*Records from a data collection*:
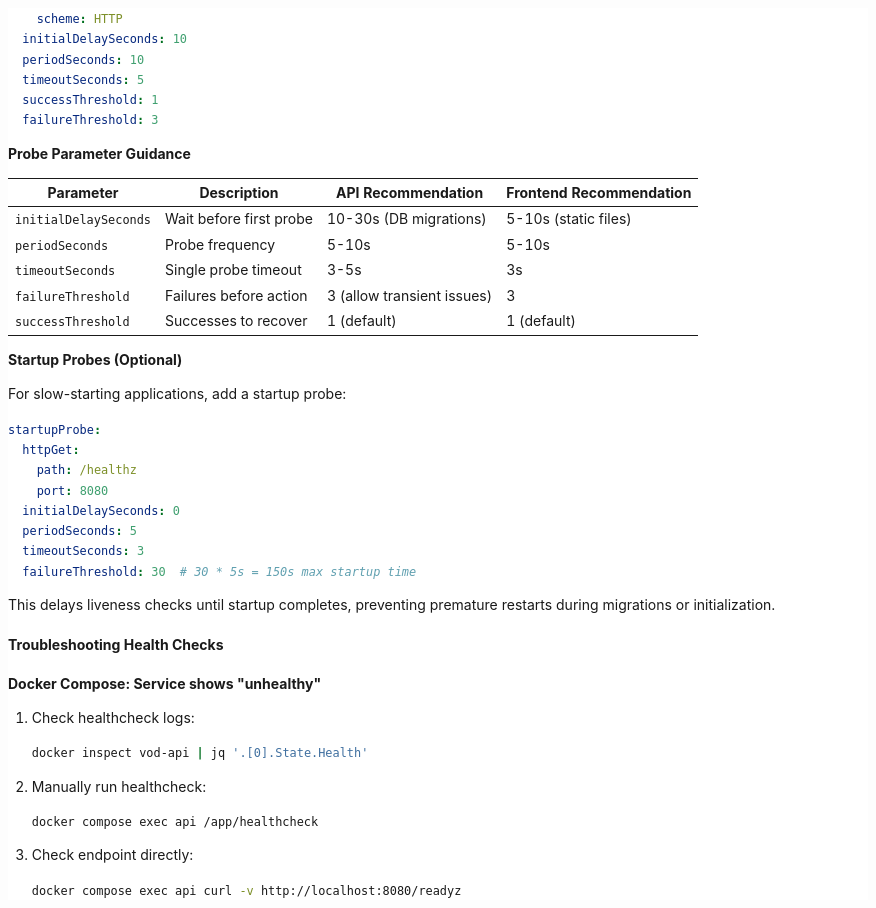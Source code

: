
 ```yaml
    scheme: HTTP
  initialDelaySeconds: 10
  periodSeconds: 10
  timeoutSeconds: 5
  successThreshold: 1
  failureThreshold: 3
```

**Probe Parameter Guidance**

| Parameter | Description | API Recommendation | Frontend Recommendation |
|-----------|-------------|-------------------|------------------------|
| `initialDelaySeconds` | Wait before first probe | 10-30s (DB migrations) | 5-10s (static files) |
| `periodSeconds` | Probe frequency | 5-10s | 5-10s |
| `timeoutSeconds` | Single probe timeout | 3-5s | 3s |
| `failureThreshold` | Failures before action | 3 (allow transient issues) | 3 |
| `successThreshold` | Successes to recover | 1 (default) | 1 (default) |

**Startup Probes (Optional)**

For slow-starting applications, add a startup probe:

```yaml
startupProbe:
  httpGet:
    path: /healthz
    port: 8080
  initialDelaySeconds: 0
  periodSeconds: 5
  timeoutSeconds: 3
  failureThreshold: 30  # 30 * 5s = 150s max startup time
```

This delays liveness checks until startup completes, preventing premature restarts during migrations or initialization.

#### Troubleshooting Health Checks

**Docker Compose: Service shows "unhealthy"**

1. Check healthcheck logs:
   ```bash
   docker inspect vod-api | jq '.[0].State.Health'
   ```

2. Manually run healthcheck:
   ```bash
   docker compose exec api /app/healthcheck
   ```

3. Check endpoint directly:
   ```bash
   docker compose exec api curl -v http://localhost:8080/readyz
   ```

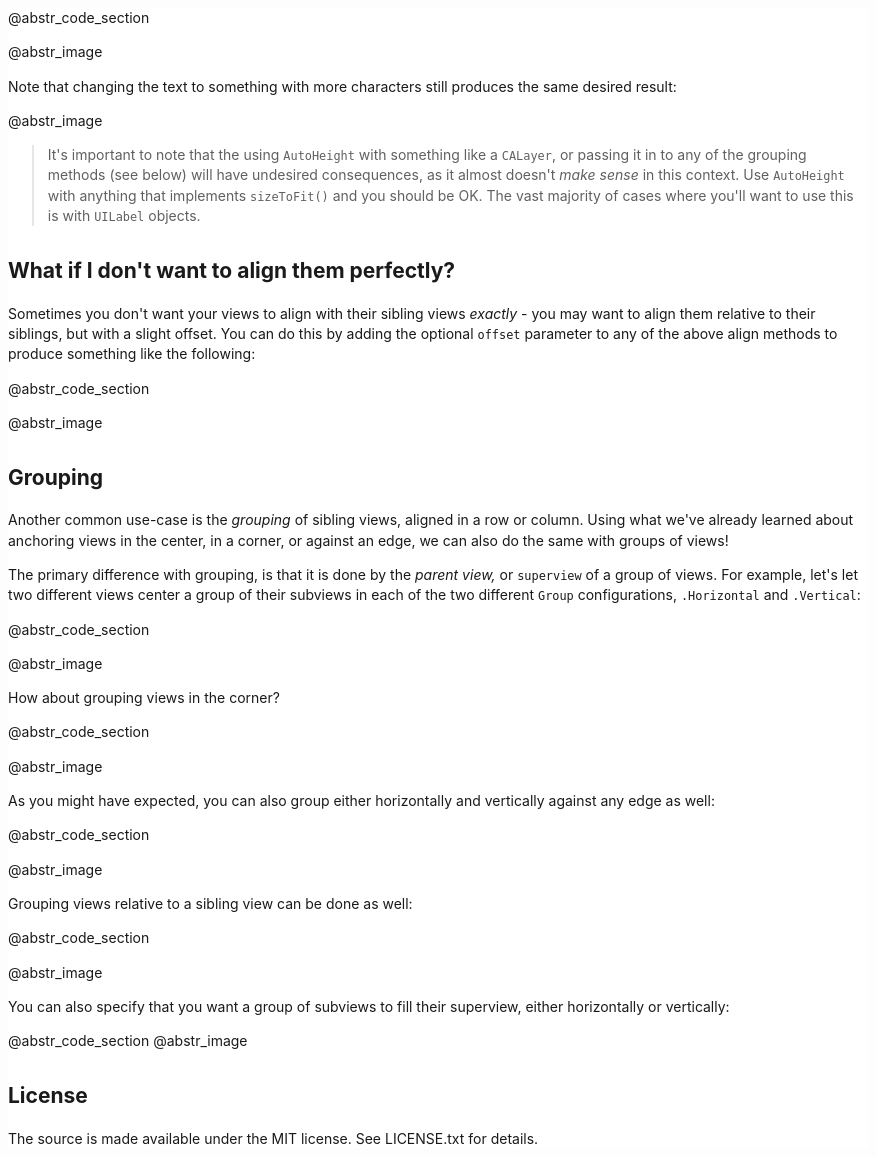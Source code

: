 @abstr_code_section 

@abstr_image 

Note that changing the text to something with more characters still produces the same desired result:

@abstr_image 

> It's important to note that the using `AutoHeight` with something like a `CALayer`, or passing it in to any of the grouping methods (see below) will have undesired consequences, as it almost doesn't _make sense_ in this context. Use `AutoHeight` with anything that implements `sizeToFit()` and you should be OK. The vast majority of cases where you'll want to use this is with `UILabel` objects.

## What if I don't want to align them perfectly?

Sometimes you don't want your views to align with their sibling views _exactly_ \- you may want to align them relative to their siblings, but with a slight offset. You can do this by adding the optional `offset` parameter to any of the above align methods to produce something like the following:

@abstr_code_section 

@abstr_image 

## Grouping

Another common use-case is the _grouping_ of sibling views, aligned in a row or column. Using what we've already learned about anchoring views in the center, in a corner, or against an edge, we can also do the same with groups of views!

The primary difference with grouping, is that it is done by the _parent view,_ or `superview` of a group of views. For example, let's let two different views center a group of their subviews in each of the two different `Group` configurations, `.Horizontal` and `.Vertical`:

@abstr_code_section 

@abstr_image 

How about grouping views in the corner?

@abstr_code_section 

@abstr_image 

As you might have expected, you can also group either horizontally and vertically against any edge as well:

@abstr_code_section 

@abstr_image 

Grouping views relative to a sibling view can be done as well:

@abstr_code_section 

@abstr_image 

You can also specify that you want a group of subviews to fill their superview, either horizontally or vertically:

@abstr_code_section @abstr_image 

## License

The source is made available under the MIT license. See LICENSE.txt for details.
* * *
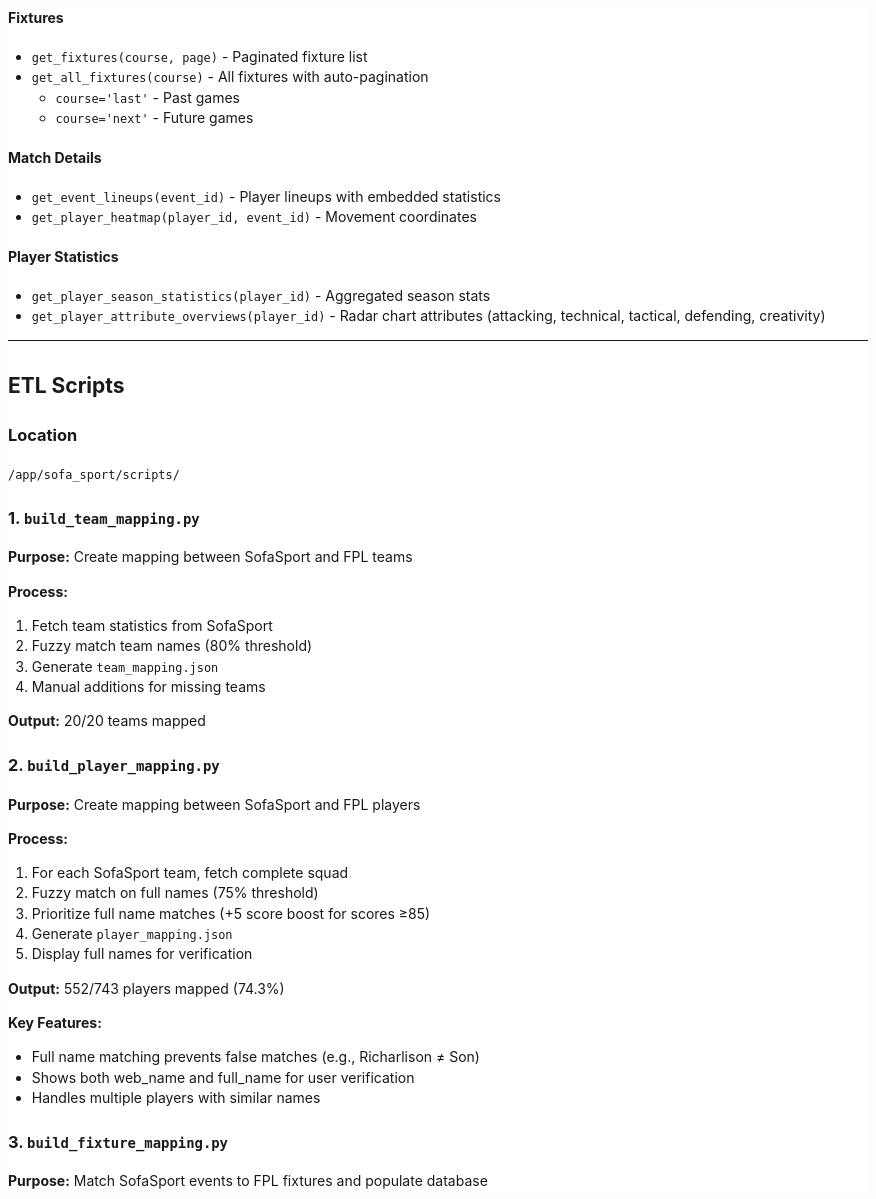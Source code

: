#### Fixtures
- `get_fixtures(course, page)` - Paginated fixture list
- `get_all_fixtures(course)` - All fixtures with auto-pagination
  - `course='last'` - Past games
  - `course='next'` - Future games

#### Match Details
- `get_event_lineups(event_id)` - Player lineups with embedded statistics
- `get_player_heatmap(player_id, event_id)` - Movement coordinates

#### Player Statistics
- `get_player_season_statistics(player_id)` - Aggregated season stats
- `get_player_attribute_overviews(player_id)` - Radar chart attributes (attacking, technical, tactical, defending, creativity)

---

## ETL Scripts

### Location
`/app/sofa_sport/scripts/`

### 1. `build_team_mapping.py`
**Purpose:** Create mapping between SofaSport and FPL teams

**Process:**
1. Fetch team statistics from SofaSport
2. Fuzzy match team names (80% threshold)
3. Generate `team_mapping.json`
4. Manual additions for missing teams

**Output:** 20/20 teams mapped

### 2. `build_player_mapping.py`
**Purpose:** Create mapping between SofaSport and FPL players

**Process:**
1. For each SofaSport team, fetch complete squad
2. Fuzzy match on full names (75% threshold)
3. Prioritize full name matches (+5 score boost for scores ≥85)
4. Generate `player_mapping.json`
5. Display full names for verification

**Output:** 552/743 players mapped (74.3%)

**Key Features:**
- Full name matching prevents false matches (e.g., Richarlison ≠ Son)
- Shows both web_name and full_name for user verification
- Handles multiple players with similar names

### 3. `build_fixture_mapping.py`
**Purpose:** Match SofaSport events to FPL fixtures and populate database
* * *
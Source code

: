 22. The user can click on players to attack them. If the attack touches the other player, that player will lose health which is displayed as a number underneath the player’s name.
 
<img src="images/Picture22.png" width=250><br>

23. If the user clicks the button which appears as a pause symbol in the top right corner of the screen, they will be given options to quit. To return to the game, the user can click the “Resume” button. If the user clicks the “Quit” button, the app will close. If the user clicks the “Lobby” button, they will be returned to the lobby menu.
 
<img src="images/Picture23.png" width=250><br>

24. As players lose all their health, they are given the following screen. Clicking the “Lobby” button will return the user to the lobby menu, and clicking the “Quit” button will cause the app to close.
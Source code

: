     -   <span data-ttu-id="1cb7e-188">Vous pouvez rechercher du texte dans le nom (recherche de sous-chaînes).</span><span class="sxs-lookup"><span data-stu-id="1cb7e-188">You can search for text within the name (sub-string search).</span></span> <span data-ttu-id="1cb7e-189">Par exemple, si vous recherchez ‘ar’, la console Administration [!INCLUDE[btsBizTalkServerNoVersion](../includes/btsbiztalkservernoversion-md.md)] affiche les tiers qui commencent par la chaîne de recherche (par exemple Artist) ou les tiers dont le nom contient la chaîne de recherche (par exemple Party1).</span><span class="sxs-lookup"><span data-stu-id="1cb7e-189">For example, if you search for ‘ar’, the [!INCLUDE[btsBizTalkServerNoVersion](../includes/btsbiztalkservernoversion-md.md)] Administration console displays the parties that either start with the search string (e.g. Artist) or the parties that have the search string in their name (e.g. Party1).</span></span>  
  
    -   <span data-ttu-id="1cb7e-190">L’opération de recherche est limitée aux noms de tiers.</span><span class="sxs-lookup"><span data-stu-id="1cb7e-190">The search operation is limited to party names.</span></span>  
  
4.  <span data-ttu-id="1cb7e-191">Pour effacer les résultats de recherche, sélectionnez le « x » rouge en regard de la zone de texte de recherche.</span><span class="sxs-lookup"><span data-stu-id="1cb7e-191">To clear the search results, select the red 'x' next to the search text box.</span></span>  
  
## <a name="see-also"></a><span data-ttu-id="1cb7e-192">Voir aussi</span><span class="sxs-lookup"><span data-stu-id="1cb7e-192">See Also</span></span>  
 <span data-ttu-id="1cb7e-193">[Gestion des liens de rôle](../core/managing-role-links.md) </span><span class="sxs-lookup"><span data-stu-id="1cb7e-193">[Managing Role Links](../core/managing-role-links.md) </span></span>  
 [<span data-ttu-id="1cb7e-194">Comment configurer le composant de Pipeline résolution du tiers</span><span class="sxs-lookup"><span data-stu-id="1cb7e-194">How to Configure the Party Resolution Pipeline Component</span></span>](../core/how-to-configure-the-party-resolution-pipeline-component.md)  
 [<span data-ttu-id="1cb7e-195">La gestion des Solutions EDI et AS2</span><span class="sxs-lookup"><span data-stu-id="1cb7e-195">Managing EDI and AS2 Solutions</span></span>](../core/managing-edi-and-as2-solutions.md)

*Work instructions*: Count the lines in the records that include the word "games". Report the total alone.

*Answer to this problem*: 2